__EXERCISE REQUIREMENTS__.
When copying the entries below, leave out every picture and keep the rest exact.

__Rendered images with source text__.

━━━━━━━━━━━━━━━━

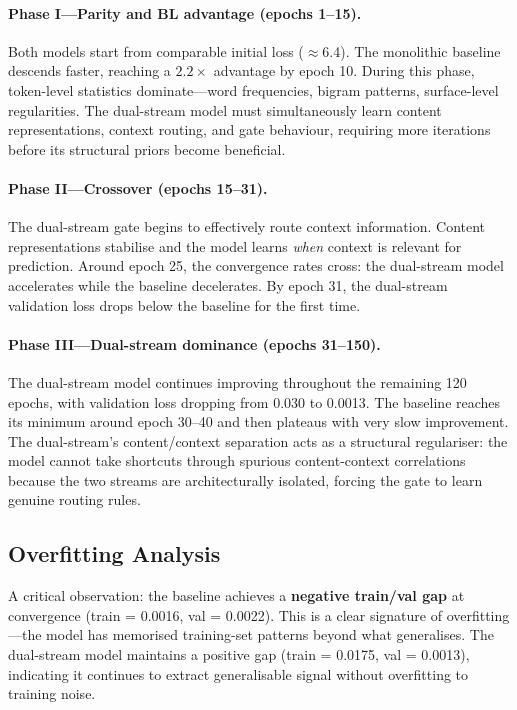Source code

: \documentclass[11pt,a4paper]{article}
\theoremstyle{definition}
\begin{document}
\paragraph{Phase I---Parity and BL advantage (epochs 1--15).}
Both models start from comparable initial loss ($\approx$6.4). The monolithic baseline descends faster, reaching a $2.2\times$ advantage by epoch 10. During this phase, token-level statistics dominate---word frequencies, bigram patterns, surface-level regularities. The dual-stream model must simultaneously learn content representations, context routing, and gate behaviour, requiring more iterations before its structural priors become beneficial.

\paragraph{Phase II---Crossover (epochs 15--31).}
The dual-stream gate begins to effectively route context information. Content representations stabilise and the model learns \emph{when} context is relevant for prediction. Around epoch 25, the convergence rates cross: the dual-stream model accelerates while the baseline decelerates. By epoch 31, the dual-stream validation loss drops below the baseline for the first time.

\paragraph{Phase III---Dual-stream dominance (epochs 31--150).}
The dual-stream model continues improving throughout the remaining 120 epochs, with validation loss dropping from 0.030 to 0.0013. The baseline reaches its minimum around epoch 30--40 and then plateaus with very slow improvement. The dual-stream's content/context separation acts as a structural regulariser: the model cannot take shortcuts through spurious content-context correlations because the two streams are architecturally isolated, forcing the gate to learn genuine routing rules.

\subsection{Overfitting Analysis}

A critical observation: the baseline achieves a \textbf{negative train/val gap} at convergence (train = 0.0016, val = 0.0022). This is a clear signature of overfitting---the model has memorised training-set patterns beyond what generalises. The dual-stream model maintains a positive gap (train = 0.0175, val = 0.0013), indicating it continues to extract generalisable signal without overfitting to training noise.
\end{document}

━━━━━━━━━━━━━━━━

__WRITTEN ANSWER__.
Source code

: \documentclass[11pt,a4paper]{article}
\theoremstyle{definition}
\begin{document}
\paragraph{Phase I---Parity and BL advantage (epochs 1--15).}
Both models start from comparable initial loss ($\approx$6.4). The monolithic baseline descends faster, reaching a $2.2\times$ advantage by epoch 10. During this phase, token-level statistics dominate---word frequencies, bigram patterns, surface-level regularities. The dual-stream model must simultaneously learn content representations, context routing, and gate behaviour, requiring more iterations before its structural priors become beneficial.

\paragraph{Phase II---Crossover (epochs 15--31).}
The dual-stream gate begins to effectively route context information. Content representations stabilise and the model learns \emph{when} context is relevant for prediction. Around epoch 25, the convergence rates cross: the dual-stream model accelerates while the baseline decelerates. By epoch 31, the dual-stream validation loss drops below the baseline for the first time.

\paragraph{Phase III---Dual-stream dominance (epochs 31--150).}
The dual-stream model continues improving throughout the remaining 120 epochs, with validation loss dropping from 0.030 to 0.0013. The baseline reaches its minimum around epoch 30--40 and then plateaus with very slow improvement. The dual-stream's content/context separation acts as a structural regulariser: the model cannot take shortcuts through spurious content-context correlations because the two streams are architecturally isolated, forcing the gate to learn genuine routing rules.

\subsection{Overfitting Analysis}

A critical observation: the baseline achieves a \textbf{negative train/val gap} at convergence (train = 0.0016, val = 0.0022). This is a clear signature of overfitting---the model has memorised training-set patterns beyond what generalises. The dual-stream model maintains a positive gap (train = 0.0175, val = 0.0013), indicating it continues to extract generalisable signal without overfitting to training noise.
\end{document}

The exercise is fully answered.